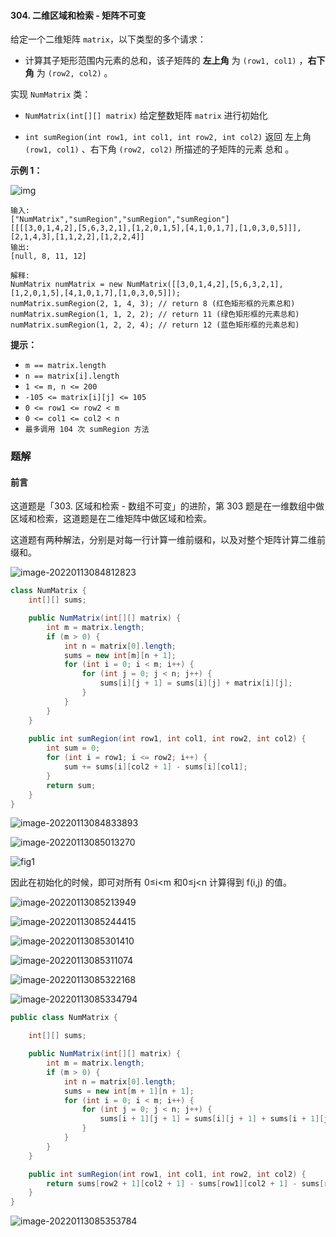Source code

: #### 304. 二维区域和检索 - 矩阵不可变

给定一个二维矩阵 `matrix`，以下类型的多个请求：

- 计算其子矩形范围内元素的总和，该子矩阵的 **左上角** 为 `(row1, col1)` ，**右下角** 为 `(row2, col2)` 。

实现 `NumMatrix` 类：

- `NumMatrix(int[][] matrix)` 给定整数矩阵 `matrix` 进行初始化

* `int sumRegion(int row1, int col1, int row2, int col2)` 返回 左上角 `(row1, col1)` 、右下角 `(row2, col2)` 所描述的子矩阵的元素 总和 。

**示例 1：**

![img](http://gitlab.wsh-study.com/xp-study/LeeteCode/blob/master/前缀和与差分数组/images/二维区域和检索/1.jpg)

```shell
输入: 
["NumMatrix","sumRegion","sumRegion","sumRegion"]
[[[[3,0,1,4,2],[5,6,3,2,1],[1,2,0,1,5],[4,1,0,1,7],[1,0,3,0,5]]],[2,1,4,3],[1,1,2,2],[1,2,2,4]]
输出: 
[null, 8, 11, 12]

解释:
NumMatrix numMatrix = new NumMatrix([[3,0,1,4,2],[5,6,3,2,1],[1,2,0,1,5],[4,1,0,1,7],[1,0,3,0,5]]);
numMatrix.sumRegion(2, 1, 4, 3); // return 8 (红色矩形框的元素总和)
numMatrix.sumRegion(1, 1, 2, 2); // return 11 (绿色矩形框的元素总和)
numMatrix.sumRegion(1, 2, 2, 4); // return 12 (蓝色矩形框的元素总和)
```

**提示：**

* `m == matrix.length`
* `n == matrix[i].length`
* `1 <= m, n <= 200`
* `-105 <= matrix[i][j] <= 105`
* `0 <= row1 <= row2 < m`
* `0 <= col1 <= col2 < n`
* `最多调用 104 次 sumRegion 方法`

### 题解

#### 前言

这道题是「303. 区域和检索 - 数组不可变」的进阶，第 303 题是在一维数组中做区域和检索，这道题是在二维矩阵中做区域和检索。

这道题有两种解法，分别是对每一行计算一维前缀和，以及对整个矩阵计算二维前缀和。

![image-20220113084812823](http://gitlab.wsh-study.com/xp-study/LeeteCode/blob/master/前缀和与差分数组/images/二维区域和检索/2.jpg)

```java
class NumMatrix {
    int[][] sums;

    public NumMatrix(int[][] matrix) {
        int m = matrix.length;
        if (m > 0) {
            int n = matrix[0].length;
            sums = new int[m][n + 1];
            for (int i = 0; i < m; i++) {
                for (int j = 0; j < n; j++) {
                    sums[i][j + 1] = sums[i][j] + matrix[i][j];
                }
            }
        }
    }
    
    public int sumRegion(int row1, int col1, int row2, int col2) {
        int sum = 0;
        for (int i = row1; i <= row2; i++) {
            sum += sums[i][col2 + 1] - sums[i][col1];
        }
        return sum;
    }
}
```

![image-20220113084833893](http://gitlab.wsh-study.com/xp-study/LeeteCode/blob/master/前缀和与差分数组/images/二维区域和检索/3.jpg)

![image-20220113085013270](http://gitlab.wsh-study.com/xp-study/LeeteCode/blob/master/前缀和与差分数组/images/二维区域和检索/4.jpg)

![fig1](http://gitlab.wsh-study.com/xp-study/LeeteCode/blob/master/前缀和与差分数组/images/二维区域和检索/5.jpg)

因此在初始化的时候，即可对所有 0≤i<m 和0≤j<n 计算得到 f(i,j) 的值。

![image-20220113085213949](http://gitlab.wsh-study.com/xp-study/LeeteCode/blob/master/前缀和与差分数组/images/二维区域和检索/12.jpg)

![image-20220113085244415](http://gitlab.wsh-study.com/xp-study/LeeteCode/blob/master/前缀和与差分数组/images/二维区域和检索/6.jpg)

![image-20220113085301410](http://gitlab.wsh-study.com/xp-study/LeeteCode/blob/master/前缀和与差分数组/images/二维区域和检索/7.jpg)

![image-20220113085311074](http://gitlab.wsh-study.com/xp-study/LeeteCode/blob/master/前缀和与差分数组/images/二维区域和检索/8.jpg)

![image-20220113085322168](http://gitlab.wsh-study.com/xp-study/LeeteCode/blob/master/前缀和与差分数组/images/二维区域和检索/9.jpg)

![image-20220113085334794](http://gitlab.wsh-study.com/xp-study/LeeteCode/blob/master/前缀和与差分数组/images/二维区域和检索/10.jpg)

```java
public class NumMatrix {

    int[][] sums;

    public NumMatrix(int[][] matrix) {
        int m = matrix.length;
        if (m > 0) {
            int n = matrix[0].length;
            sums = new int[m + 1][n + 1];
            for (int i = 0; i < m; i++) {
                for (int j = 0; j < n; j++) {
                    sums[i + 1][j + 1] = sums[i][j + 1] + sums[i + 1][j] - sums[i][j] + matrix[i][j];
                }
            }
        }
    }

    public int sumRegion(int row1, int col1, int row2, int col2) {
        return sums[row2 + 1][col2 + 1] - sums[row1][col2 + 1] - sums[row2 + 1][col1] + sums[row1][col1];
    }
}
```

![image-20220113085353784](http://gitlab.wsh-study.com/xp-study/LeeteCode/blob/master/前缀和与差分数组/images/二维区域和检索/11.jpg)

- _TASK BRIEF_
Wherever a line in the data above contains the word "return", copy that line.

- _RESULT BELOW_
numMatrix.sumRegion(2, 1, 4, 3); // return 8 (红色矩形框的元素总和)
numMatrix.sumRegion(1, 1, 2, 2); // return 11 (绿色矩形框的元素总和)
numMatrix.sumRegion(1, 2, 2, 4); // return 12 (蓝色矩形框的元素总和)
        return sum;
        return sums[row2 + 1][col2 + 1] - sums[row1][col2 + 1] - sums[row2 + 1][col1] + sums[row1][col1];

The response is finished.